もちろん、先に述べたような活動の趣旨・内容からして、出演料や謝礼金は不要、と報酬を自ら辞退するアーティストもたくさんいると思いますし、S&Lミュージックでは、そのような志の高いアーティストを求めています。

しかし、それは当然のことなのでしょうか?その活動は“ボランティア”なのでしょうか?

私は、そうではないと思います。

“ボランティア”というのはあくまで自主的な奉仕活動です。誰かに頼まれてやるものでも契約に基づいてやるものでもありません。何らかの社会的使命を負って義務的にやるというものでもありません。

言うまでもなく、ボランティア活動は尊いものですが、何ら契約等に基づかない、あくまで“自主的”な活動であり、やるのが自由であると同時に、やらないのも自由、途中でやめるのも、誤解を恐れずに言えば手を抜くのも自由、また、突発的な自己の都合を優先するのも自由といった側面を持っています。

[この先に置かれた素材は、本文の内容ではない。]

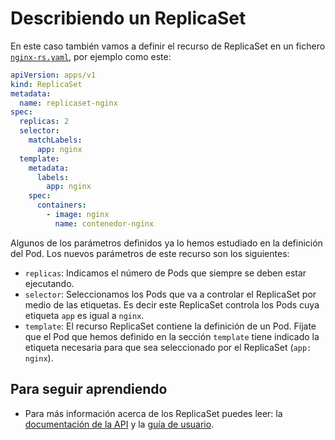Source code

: # Describiendo un ReplicaSet

En este caso también vamos a definir el recurso de ReplicaSet en un fichero [`nginx-rs.yaml`](files/nginx-rs.yaml), por ejemplo como este:

```yaml
apiVersion: apps/v1
kind: ReplicaSet
metadata:
  name: replicaset-nginx
spec:
  replicas: 2
  selector:
    matchLabels:
      app: nginx
  template:
    metadata:
      labels:
        app: nginx
    spec:
      containers:
        - image: nginx
          name: contenedor-nginx
```

Algunos de los parámetros definidos ya lo hemos estudiado en la definición del Pod. Los nuevos parámetros de este recurso son los siguientes:

* `replicas`: Indicamos el número de Pods que siempre se deben estar ejecutando.
* `selector`: Seleccionamos los Pods que va a controlar el ReplicaSet por medio de las etiquetas. Es decir este ReplicaSet controla los Pods cuya etiqueta `app` es igual a `nginx`.
* `template`: El recurso ReplicaSet contiene la definición de un Pod. Fíjate que el Pod que hemos definido en la sección `template` tiene indicado la etiqueta necesaria para que sea seleccionado por el ReplicaSet (`app: nginx`).

## Para seguir aprendiendo

* Para más información acerca de los ReplicaSet puedes leer: la [documentación de la API](https://kubernetes.io/docs/reference/generated/kubernetes-api/v1.20/#replicaset-v1-apps) y la [guía de usuario](https://kubernetes.io/docs/concepts/workloads/controllers/replicaset/).

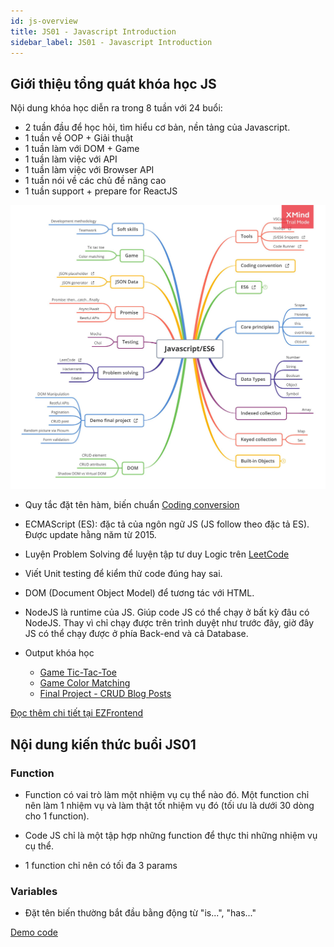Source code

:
 ```yaml
---
id: js-overview
title: JS01 - Javascript Introduction 
sidebar_label: JS01 - Javascript Introduction
---
```


## Giới thiệu tổng quát khóa học JS 

Nội dung khóa học diễn ra trong 8 tuần với 24 buổi:

- 2 tuần đầu để học hỏi, tìm hiểu cơ bản, nền tảng của Javascript.
- 1 tuần về OOP + Giải thuật
- 1 tuần làm với DOM + Game
- 1 tuần làm việc với API
- 1 tuần làm việc với Browser API
- 1 tuần nói về các chủ đề nâng cao
- 1 tuần support + prepare for ReactJS

![Javacript overview](https://github.com/edwardtran97/frontend-blog/blob/master/static/img/javascript-docs/js01-overview-1.jpg?raw=true)

- Quy tắc đặt tên hàm, biến chuẩn [Coding conversion](https://github.com/airbnb/javascript)

- ECMAScript (ES): đặc tả của ngôn ngữ JS (JS follow theo đặc tả ES). Được update hằng năm từ 2015.

- Luyện Problem Solving để luyện tập tư duy Logic trên [LeetCode](https://leetcode.com/problemset/all/?difficulty=Easy)

- Viết Unit testing để kiểm thử code đúng hay sai. 

- DOM (Document Object Model) để tương tác với HTML.

- NodeJS là runtime của JS. Giúp code JS có thể chạy ở bất kỳ đâu có NodeJS. Thay vì chỉ chạy được trên trình duyệt như trước đây, giờ đây JS có thể chạy được ở phía Back-end và cả Database.

- Output khóa học 

    + [Game Tic-Tac-Toe](https://paulnguyen-mn.github.io/js-tic-tac-toe/)
    + [Game Color Matching](https://color-matching-game.vercel.app/)
    + [Final Project - CRUD Blog Posts](https://paulnguyen-mn.github.io/posts-ui/)

[Đọc thêm chi tiết tại EZFrontend](https://www.ezfrontend.com/docs/tong-quan-ve-javascript)


## Nội dung kiến thức buổi JS01

### Function

- Function có vai trò làm một nhiệm vụ cụ thể nào đó. Một function chỉ nên làm 1 nhiệm vụ và làm thật tốt nhiệm vụ đó (tối ưu là dưới 30 dòng cho 1 function).

- Code JS chỉ là một tập hợp những function để thực thi những nhiệm vụ cụ thể. 

- 1 function chỉ nên có tối đa 3 params

### Variables

- Đặt tên biến thường bắt đầu bằng động từ "is...", "has..."

[Demo code](https://github.com/edwardtran97/frontend-blog/blob/master/src/js/js01-overview.js)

それは何ら批判されるべきものでもなく、ボランティア活動というのは本質的にそういうものなのです。

“コモンレーベル”たるS&Lミュージックの活動は、すべて無償、非営利で行っています。
しかし、決して“ボランティア”ではありません。

S&Lアーティストの活動も、もとより基本的にプロ又はそれに準ずる活動であり、決して“ボランティア”ではありません。

演奏依頼などを引き受けた以上は、報酬の有無とは何ら関係なく、きっちりと仕事として対応しますし、しなければなりません。

S&Lミュージックの活動は“ボランティア”ではない!

この際、それだけは、はっきりと申し上げておきたいと思います。